── DATA EXTRACTS

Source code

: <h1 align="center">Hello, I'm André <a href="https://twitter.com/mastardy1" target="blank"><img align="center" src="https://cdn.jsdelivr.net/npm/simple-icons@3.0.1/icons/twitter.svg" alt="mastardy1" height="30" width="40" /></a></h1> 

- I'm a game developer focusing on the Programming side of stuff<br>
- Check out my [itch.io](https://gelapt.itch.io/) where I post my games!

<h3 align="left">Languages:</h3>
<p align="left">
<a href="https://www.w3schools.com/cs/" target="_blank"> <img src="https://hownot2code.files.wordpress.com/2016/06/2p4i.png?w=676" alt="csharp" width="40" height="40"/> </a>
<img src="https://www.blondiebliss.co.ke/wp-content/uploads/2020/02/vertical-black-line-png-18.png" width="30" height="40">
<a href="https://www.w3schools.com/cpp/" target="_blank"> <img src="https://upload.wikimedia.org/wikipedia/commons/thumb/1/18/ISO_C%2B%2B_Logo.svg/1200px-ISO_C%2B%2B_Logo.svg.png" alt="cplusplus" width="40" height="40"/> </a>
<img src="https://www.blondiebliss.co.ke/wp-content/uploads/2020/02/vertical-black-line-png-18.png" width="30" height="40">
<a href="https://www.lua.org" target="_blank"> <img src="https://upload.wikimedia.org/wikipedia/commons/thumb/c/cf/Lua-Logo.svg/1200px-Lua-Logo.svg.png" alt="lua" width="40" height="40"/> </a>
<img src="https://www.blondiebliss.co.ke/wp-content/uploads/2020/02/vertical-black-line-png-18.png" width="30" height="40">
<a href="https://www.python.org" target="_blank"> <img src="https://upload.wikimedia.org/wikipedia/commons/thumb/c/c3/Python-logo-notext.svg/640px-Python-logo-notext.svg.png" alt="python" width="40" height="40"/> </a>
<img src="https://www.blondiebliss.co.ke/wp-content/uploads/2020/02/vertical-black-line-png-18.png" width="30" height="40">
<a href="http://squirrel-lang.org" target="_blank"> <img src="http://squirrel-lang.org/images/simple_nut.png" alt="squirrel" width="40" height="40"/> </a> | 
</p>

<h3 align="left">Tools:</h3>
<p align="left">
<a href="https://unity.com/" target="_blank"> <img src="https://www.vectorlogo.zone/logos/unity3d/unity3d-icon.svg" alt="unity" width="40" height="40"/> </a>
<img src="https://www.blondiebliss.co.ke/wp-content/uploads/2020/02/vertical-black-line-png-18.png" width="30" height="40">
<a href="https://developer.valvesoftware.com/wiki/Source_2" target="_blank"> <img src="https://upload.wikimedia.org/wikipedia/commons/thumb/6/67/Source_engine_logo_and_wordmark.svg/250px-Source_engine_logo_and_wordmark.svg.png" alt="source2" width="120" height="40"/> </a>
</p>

────

- AIM OF THE TASK:
A verbatim transcription of all the entries above is required.

- EXERCISE RESULT:
Source code

: <h1 align="center">Hello, I'm André <a href="https://twitter.com/mastardy1" target="blank"><img align="center" src="https://cdn.jsdelivr.net/npm/simple-icons@3.0.1/icons/twitter.svg" alt="mastardy1" height="30" width="40" /></a></h1> 

- I'm a game developer focusing on the Programming side of stuff<br>
- Check out my [itch.io](https://gelapt.itch.io/) where I post my games!

<h3 align="left">Languages:</h3>
<p align="left">
<a href="https://www.w3schools.com/cs/" target="_blank"> <img src="https://hownot2code.files.wordpress.com/2016/06/2p4i.png?w=676" alt="csharp" width="40" height="40"/> </a>
<img src="https://www.blondiebliss.co.ke/wp-content/uploads/2020/02/vertical-black-line-png-18.png" width="30" height="40">
<a href="https://www.w3schools.com/cpp/" target="_blank"> <img src="https://upload.wikimedia.org/wikipedia/commons/thumb/1/18/ISO_C%2B%2B_Logo.svg/1200px-ISO_C%2B%2B_Logo.svg.png" alt="cplusplus" width="40" height="40"/> </a>
<img src="https://www.blondiebliss.co.ke/wp-content/uploads/2020/02/vertical-black-line-png-18.png" width="30" height="40">
<a href="https://www.lua.org" target="_blank"> <img src="https://upload.wikimedia.org/wikipedia/commons/thumb/c/cf/Lua-Logo.svg/1200px-Lua-Logo.svg.png" alt="lua" width="40" height="40"/> </a>
<img src="https://www.blondiebliss.co.ke/wp-content/uploads/2020/02/vertical-black-line-png-18.png" width="30" height="40">
<a href="https://www.python.org" target="_blank"> <img src="https://upload.wikimedia.org/wikipedia/commons/thumb/c/c3/Python-logo-notext.svg/640px-Python-logo-notext.svg.png" alt="python" width="40" height="40"/> </a>
<img src="https://www.blondiebliss.co.ke/wp-content/uploads/2020/02/vertical-black-line-png-18.png" width="30" height="40">
<a href="http://squirrel-lang.org" target="_blank"> <img src="http://squirrel-lang.org/images/simple_nut.png" alt="squirrel" width="40" height="40"/> </a> | 
</p>

<h3 align="left">Tools:</h3>
<p align="left">
<a href="https://unity.com/" target="_blank"> <img src="https://www.vectorlogo.zone/logos/unity3d/unity3d-icon.svg" alt="unity" width="40" height="40"/> </a>
<img src="https://www.blondiebliss.co.ke/wp-content/uploads/2020/02/vertical-black-line-png-18.png" width="30" height="40">
<a href="https://developer.valvesoftware.com/wiki/Source_2" target="_blank"> <img src="https://upload.wikimedia.org/wikipedia/commons/thumb/6/67/Source_engine_logo_and_wordmark.svg/250px-Source_engine_logo_and_wordmark.svg.png" alt="source2" width="120" height="40"/> </a>
</p>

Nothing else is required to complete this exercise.